To address the need for better technologies for imaging disease, new strategies for the synthesis of nuclear, optical and photoacoustic (PA) multi-modal probes were developed. Initially, a library of phenyl-1H-imidazo-[4,5]-f-1,10-phenanthroline (PIP) ligands were synthesized to create isostructural optical and nuclear probes. The 99mTc complexes of the ligands were prepared in high yield and showed excellent stability in vitro. Biodistribution studies were completed where the lipophilic Tc(I) complexes had significant retention in the liver, lung, and spleen. To overcome this, a second-generation was created. Specifically, a polar cyanine dye, IR783, was linked to a PIP ligand (IR783-PIP) to reduce non-specific binding and enhance blood half-life via albumin binding.

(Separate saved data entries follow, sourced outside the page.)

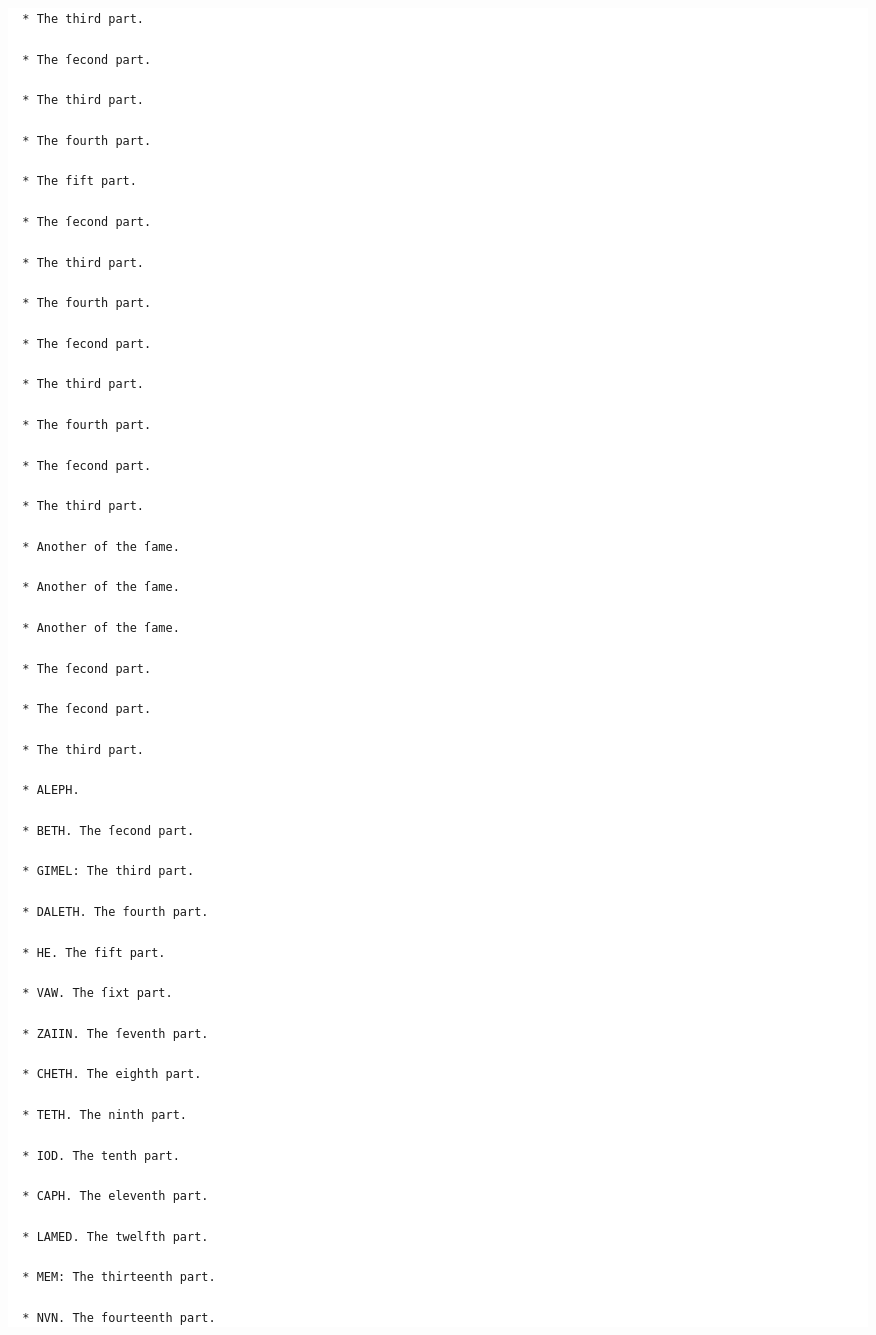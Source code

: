       * The third part.

      * The ſecond part.

      * The third part.

      * The fourth part.

      * The fift part.

      * The ſecond part.

      * The third part.

      * The fourth part.

      * The ſecond part.

      * The third part.

      * The fourth part.

      * The ſecond part.

      * The third part.

      * Another of the ſame.

      * Another of the ſame.

      * Another of the ſame.

      * The ſecond part.

      * The ſecond part.

      * The third part.

      * ALEPH.

      * BETH. The ſecond part.

      * GIMEL: The third part.

      * DALETH. The fourth part.

      * HE. The fift part.

      * VAW. The ſixt part.

      * ZAIIN. The ſeventh part.

      * CHETH. The eighth part.

      * TETH. The ninth part.

      * IOD. The tenth part.

      * CAPH. The eleventh part.

      * LAMED. The twelfth part.

      * MEM: The thirteenth part.

      * NVN. The fourteenth part.
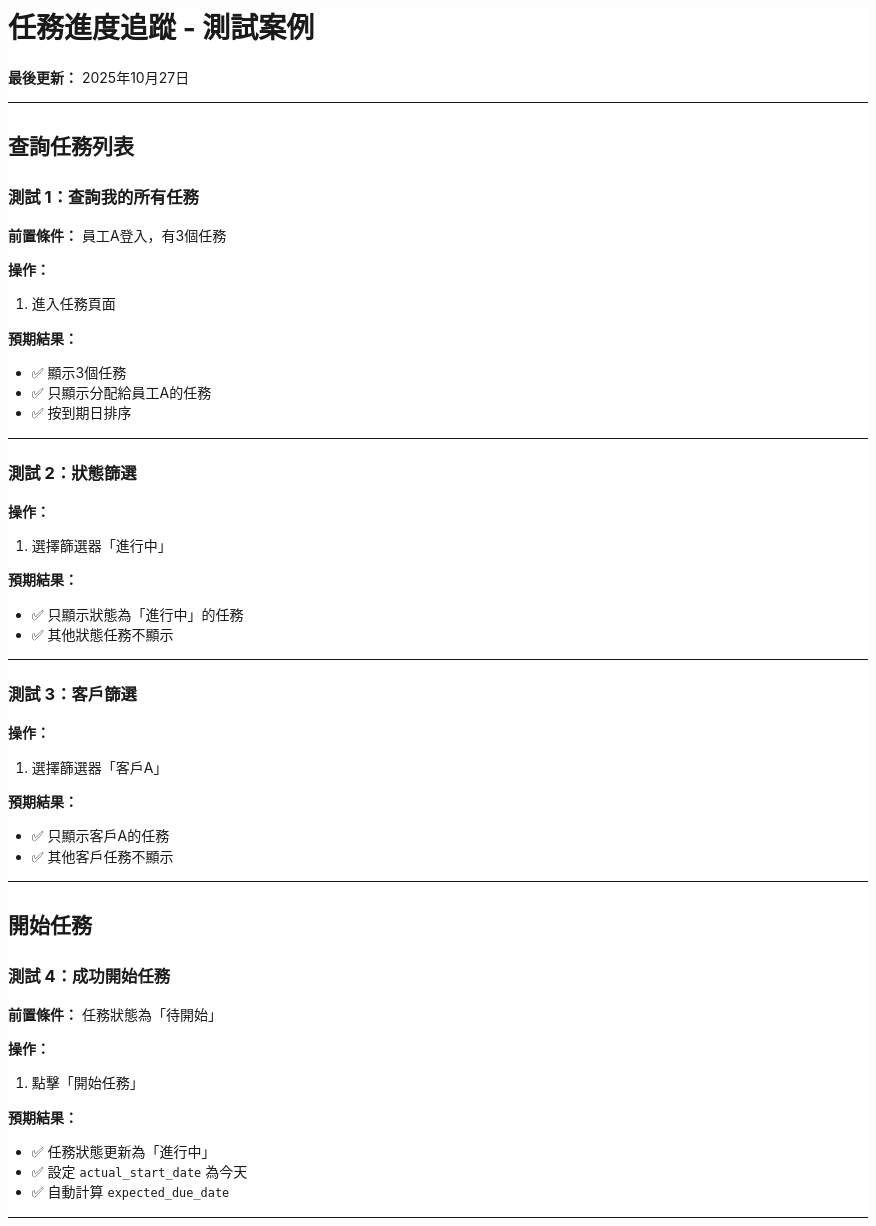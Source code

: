 # 任務進度追蹤 - 測試案例

**最後更新：** 2025年10月27日

---

## 查詢任務列表

### 測試 1：查詢我的所有任務
**前置條件：** 員工A登入，有3個任務

**操作：**
1. 進入任務頁面

**預期結果：**
- ✅ 顯示3個任務
- ✅ 只顯示分配給員工A的任務
- ✅ 按到期日排序

---

### 測試 2：狀態篩選
**操作：**
1. 選擇篩選器「進行中」

**預期結果：**
- ✅ 只顯示狀態為「進行中」的任務
- ✅ 其他狀態任務不顯示

---

### 測試 3：客戶篩選
**操作：**
1. 選擇篩選器「客戶A」

**預期結果：**
- ✅ 只顯示客戶A的任務
- ✅ 其他客戶任務不顯示

---

## 開始任務

### 測試 4：成功開始任務
**前置條件：** 任務狀態為「待開始」

**操作：**
1. 點擊「開始任務」

**預期結果：**
- ✅ 任務狀態更新為「進行中」
- ✅ 設定 `actual_start_date` 為今天
- ✅ 自動計算 `expected_due_date`

---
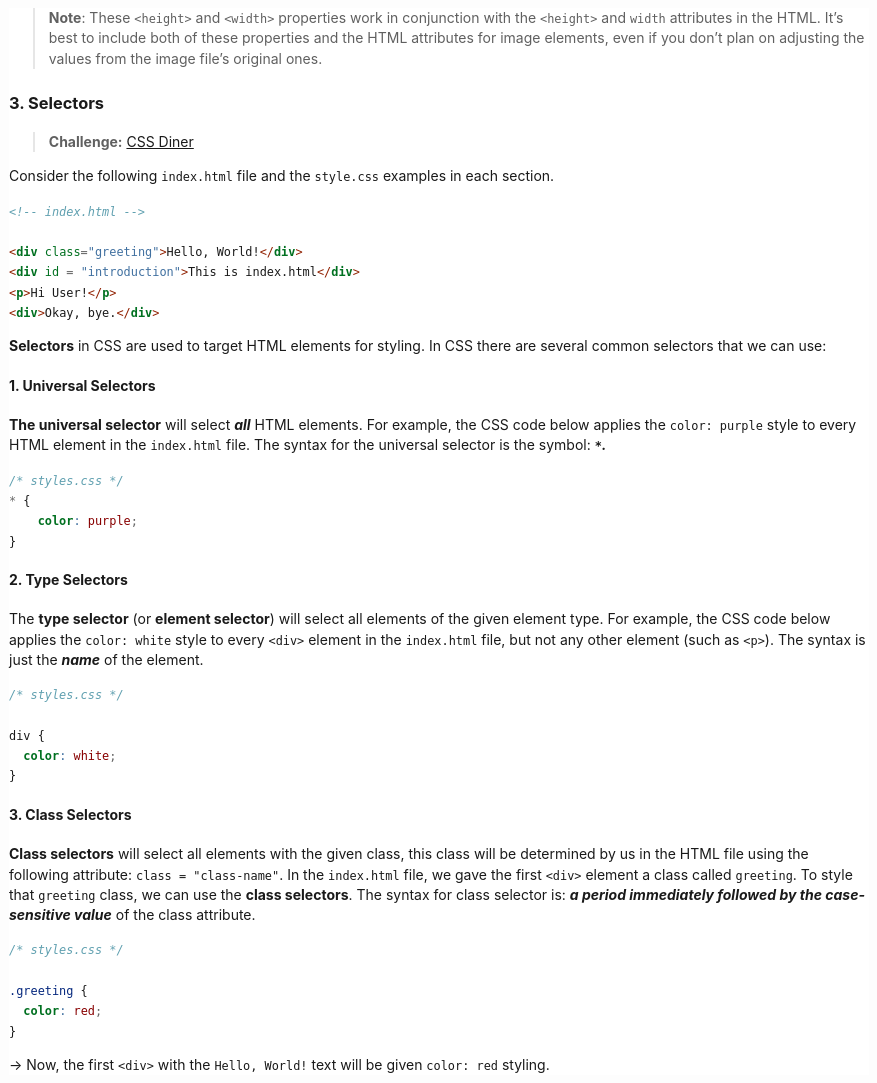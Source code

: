 > **Note**: These `<height>` and `<width>` properties work in conjunction with the `<height>` and `width` attributes in the HTML. It’s best to include both of these properties and the HTML attributes for image elements, even if you don’t plan on adjusting the values from the image file’s original ones.

### 3. Selectors
> **Challenge:** [CSS Diner](https://flukeout.github.io/)

Consider the following `index.html` file and the `style.css` examples in each section. 
```html
<!-- index.html -->

<div class="greeting">Hello, World!</div>
<div id = "introduction">This is index.html</div>
<p>Hi User!</p>
<div>Okay, bye.</div>
```

**Selectors** in CSS are used to target HTML elements for styling. In CSS there are several common selectors that we can use: 
#### 1. Universal Selectors
**The universal selector** will select ***all*** HTML elements. For example, the CSS code below applies the `color: purple` style to every HTML element in the `index.html` file. 
The syntax for the universal selector is the symbol: ***`*`.***
```css
/* styles.css */
* {
	color: purple; 
}
```
#### 2. Type Selectors
The **type selector** (or **element selector**) will select all elements of the given element type. For example, the CSS code below applies the `color: white` style to every `<div>` element in the `index.html` file, but not any other element (such as `<p>`). 
The syntax is just the ***name*** of the element. 
```css
/* styles.css */

div {
  color: white;
}
```
#### 3. Class Selectors
**Class selectors** will select all elements with the given class, this class will be determined by us in the HTML file using the following attribute: `class = "class-name"`. In the `index.html` file, we gave the first `<div>` element a class called `greeting`. To style that `greeting` class, we can use the **class selectors**. 
The syntax for class selector is: ***a period immediately followed by the case-sensitive value*** of the class attribute. 
```css
/* styles.css */

.greeting {
  color: red;
}
```
→ Now, the first `<div>` with the `Hello, World!` text will be given `color: red` styling.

An added benefit of using IR783 is that it enabled photoacoustic (PA) imaging to be used in place of optical imaging. In vitro testing showed that it was possible to separate the PA signal of IR783-PIP from oxy- and deoxyhemoglobin. Radiolabelling of the IR783-PIP ligand with 99mTc was also achieved in 41 % yield. Because it proved difficult to target IR783-PIP, a tetrazine derived cyanine dye was prepared creating the opportunity to link the PA agent to trans-cyclooctene (TCO) modified targeting molecules. IR783-HYNIC-Tz was prepared in 2 steps in high yield through a hydrazine-based coupling strategy. The bifunctional dye bound albumin and its PA signal was separable from the signals arising in blood. In vivo studies in osteosarcoma and glioblastoma multiforme tumour models were performed where images showed clear tumour uptake. For targeting, IR783-HYNIC-Tz was used in combination with a TCO-derived bisphosphonate for imaging calcium accretion in knee and shoulder joints. The conjugate was also labelled with 99mTc which verified uptake in the joints (3-5% injected dose per gram) out to 24 hours. Lastly, the IR783-HYNIC-Tz dye was employed to tag TCO-derived gas vesicles to create a new generation of PA/ultrasound imaging agents. Overall, the strategies reported are platforms for the creation of targeted multimodal probes. They are designed to exploit biorthogonal reactions and can therefore be utilized with a wide range of targeting molecules.